Data records
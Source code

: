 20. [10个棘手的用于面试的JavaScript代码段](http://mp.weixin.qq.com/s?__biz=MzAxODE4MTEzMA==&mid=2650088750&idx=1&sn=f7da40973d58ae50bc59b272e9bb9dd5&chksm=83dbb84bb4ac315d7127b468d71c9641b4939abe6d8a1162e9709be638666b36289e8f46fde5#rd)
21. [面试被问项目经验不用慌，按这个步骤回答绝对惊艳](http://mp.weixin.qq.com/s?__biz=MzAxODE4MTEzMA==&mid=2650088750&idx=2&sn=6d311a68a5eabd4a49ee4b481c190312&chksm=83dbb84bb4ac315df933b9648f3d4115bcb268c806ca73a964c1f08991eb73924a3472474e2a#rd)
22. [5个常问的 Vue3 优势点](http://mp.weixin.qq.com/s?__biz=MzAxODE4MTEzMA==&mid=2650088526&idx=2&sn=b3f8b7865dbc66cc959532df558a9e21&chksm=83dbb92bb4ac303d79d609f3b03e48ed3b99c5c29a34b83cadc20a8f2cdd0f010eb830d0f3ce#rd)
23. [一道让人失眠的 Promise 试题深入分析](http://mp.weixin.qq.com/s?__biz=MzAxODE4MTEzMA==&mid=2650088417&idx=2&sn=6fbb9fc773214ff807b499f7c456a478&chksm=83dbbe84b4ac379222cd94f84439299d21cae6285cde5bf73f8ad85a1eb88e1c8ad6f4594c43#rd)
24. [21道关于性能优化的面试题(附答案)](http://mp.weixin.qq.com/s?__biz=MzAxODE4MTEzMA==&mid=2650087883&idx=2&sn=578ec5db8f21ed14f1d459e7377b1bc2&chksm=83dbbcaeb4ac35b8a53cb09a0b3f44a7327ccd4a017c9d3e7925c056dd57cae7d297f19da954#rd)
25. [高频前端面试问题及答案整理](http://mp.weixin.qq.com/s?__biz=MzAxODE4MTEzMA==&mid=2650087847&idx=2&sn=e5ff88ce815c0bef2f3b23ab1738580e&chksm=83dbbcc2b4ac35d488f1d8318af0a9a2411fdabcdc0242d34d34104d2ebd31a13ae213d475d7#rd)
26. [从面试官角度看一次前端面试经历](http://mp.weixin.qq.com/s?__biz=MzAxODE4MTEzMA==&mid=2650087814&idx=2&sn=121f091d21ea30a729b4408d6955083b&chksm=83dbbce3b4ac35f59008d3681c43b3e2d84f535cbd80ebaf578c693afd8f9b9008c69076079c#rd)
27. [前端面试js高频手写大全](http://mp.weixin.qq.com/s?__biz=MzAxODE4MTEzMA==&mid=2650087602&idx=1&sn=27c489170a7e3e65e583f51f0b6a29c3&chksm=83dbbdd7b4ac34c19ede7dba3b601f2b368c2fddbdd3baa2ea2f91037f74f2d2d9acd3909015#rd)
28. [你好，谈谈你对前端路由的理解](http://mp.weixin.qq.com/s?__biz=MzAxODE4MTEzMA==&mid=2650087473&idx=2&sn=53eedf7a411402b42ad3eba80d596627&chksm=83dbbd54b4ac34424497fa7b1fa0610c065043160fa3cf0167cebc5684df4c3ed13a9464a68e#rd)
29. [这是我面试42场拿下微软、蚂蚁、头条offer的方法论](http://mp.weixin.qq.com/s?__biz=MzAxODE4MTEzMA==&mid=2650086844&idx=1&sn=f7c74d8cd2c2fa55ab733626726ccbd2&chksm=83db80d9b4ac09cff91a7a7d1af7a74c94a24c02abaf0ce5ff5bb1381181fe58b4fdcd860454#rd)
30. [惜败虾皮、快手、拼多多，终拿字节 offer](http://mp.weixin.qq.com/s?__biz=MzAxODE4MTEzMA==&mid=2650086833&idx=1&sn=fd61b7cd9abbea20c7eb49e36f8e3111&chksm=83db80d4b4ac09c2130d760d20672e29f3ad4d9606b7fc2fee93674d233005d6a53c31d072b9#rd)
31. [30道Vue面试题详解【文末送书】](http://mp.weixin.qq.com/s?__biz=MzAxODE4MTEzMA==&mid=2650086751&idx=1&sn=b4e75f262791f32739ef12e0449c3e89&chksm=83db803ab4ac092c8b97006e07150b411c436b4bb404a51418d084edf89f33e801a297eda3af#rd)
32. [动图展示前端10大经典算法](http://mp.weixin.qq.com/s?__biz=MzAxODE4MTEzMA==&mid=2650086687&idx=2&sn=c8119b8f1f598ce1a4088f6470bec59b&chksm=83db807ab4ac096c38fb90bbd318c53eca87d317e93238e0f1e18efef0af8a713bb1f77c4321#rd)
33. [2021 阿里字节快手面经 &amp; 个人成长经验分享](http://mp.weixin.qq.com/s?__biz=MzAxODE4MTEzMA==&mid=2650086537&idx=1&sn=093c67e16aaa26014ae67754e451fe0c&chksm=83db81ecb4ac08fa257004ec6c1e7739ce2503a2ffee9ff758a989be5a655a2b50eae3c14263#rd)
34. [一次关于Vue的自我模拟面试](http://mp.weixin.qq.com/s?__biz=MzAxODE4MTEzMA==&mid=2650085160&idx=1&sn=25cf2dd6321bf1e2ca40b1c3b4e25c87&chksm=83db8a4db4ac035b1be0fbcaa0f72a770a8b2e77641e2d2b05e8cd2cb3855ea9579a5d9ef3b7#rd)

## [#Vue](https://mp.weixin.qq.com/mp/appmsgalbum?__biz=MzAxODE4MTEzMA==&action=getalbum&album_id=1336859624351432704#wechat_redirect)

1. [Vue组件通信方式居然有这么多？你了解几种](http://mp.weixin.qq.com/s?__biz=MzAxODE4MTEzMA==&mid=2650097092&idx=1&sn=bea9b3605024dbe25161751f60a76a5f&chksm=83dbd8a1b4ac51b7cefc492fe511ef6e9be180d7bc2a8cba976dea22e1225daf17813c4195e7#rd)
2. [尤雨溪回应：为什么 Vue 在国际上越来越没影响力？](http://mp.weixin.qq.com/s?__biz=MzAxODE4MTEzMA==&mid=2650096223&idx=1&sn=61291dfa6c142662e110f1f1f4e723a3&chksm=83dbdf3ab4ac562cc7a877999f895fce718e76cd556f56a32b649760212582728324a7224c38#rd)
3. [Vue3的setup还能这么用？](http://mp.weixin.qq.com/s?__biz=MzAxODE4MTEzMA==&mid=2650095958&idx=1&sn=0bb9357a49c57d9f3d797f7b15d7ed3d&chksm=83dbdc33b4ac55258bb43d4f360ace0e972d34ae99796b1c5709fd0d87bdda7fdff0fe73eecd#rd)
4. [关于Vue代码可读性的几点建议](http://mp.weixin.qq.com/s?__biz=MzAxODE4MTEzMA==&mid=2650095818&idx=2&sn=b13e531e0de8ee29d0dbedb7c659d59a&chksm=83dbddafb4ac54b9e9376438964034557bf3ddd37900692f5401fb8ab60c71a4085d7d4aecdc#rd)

The problem
Give back the records above exactly, limited to the lines between the one holding "23. [一道让人失眠的 Promise" and the one holding "27. [前端面试js高频手", inclusive.

Reply
23. [一道让人失眠的 Promise 试题深入分析](http://mp.weixin.qq.com/s?__biz=MzAxODE4MTEzMA==&mid=2650088417&idx=2&sn=6fbb9fc773214ff807b499f7c456a478&chksm=83dbbe84b4ac379222cd94f84439299d21cae6285cde5bf73f8ad85a1eb88e1c8ad6f4594c43#rd)
24. [21道关于性能优化的面试题(附答案)](http://mp.weixin.qq.com/s?__biz=MzAxODE4MTEzMA==&mid=2650087883&idx=2&sn=578ec5db8f21ed14f1d459e7377b1bc2&chksm=83dbbcaeb4ac35b8a53cb09a0b3f44a7327ccd4a017c9d3e7925c056dd57cae7d297f19da954#rd)
25. [高频前端面试问题及答案整理](http://mp.weixin.qq.com/s?__biz=MzAxODE4MTEzMA==&mid=2650087847&idx=2&sn=e5ff88ce815c0bef2f3b23ab1738580e&chksm=83dbbcc2b4ac35d488f1d8318af0a9a2411fdabcdc0242d34d34104d2ebd31a13ae213d475d7#rd)
26. [从面试官角度看一次前端面试经历](http://mp.weixin.qq.com/s?__biz=MzAxODE4MTEzMA==&mid=2650087814&idx=2&sn=121f091d21ea30a729b4408d6955083b&chksm=83dbbce3b4ac35f59008d3681c43b3e2d84f535cbd80ebaf578c693afd8f9b9008c69076079c#rd)
27. [前端面试js高频手写大全](http://mp.weixin.qq.com/s?__biz=MzAxODE4MTEzMA==&mid=2650087602&idx=1&sn=27c489170a7e3e65e583f51f0b6a29c3&chksm=83dbbdd7b4ac34c19ede7dba3b601f2b368c2fddbdd3baa2ea2f91037f74f2d2d9acd3909015#rd)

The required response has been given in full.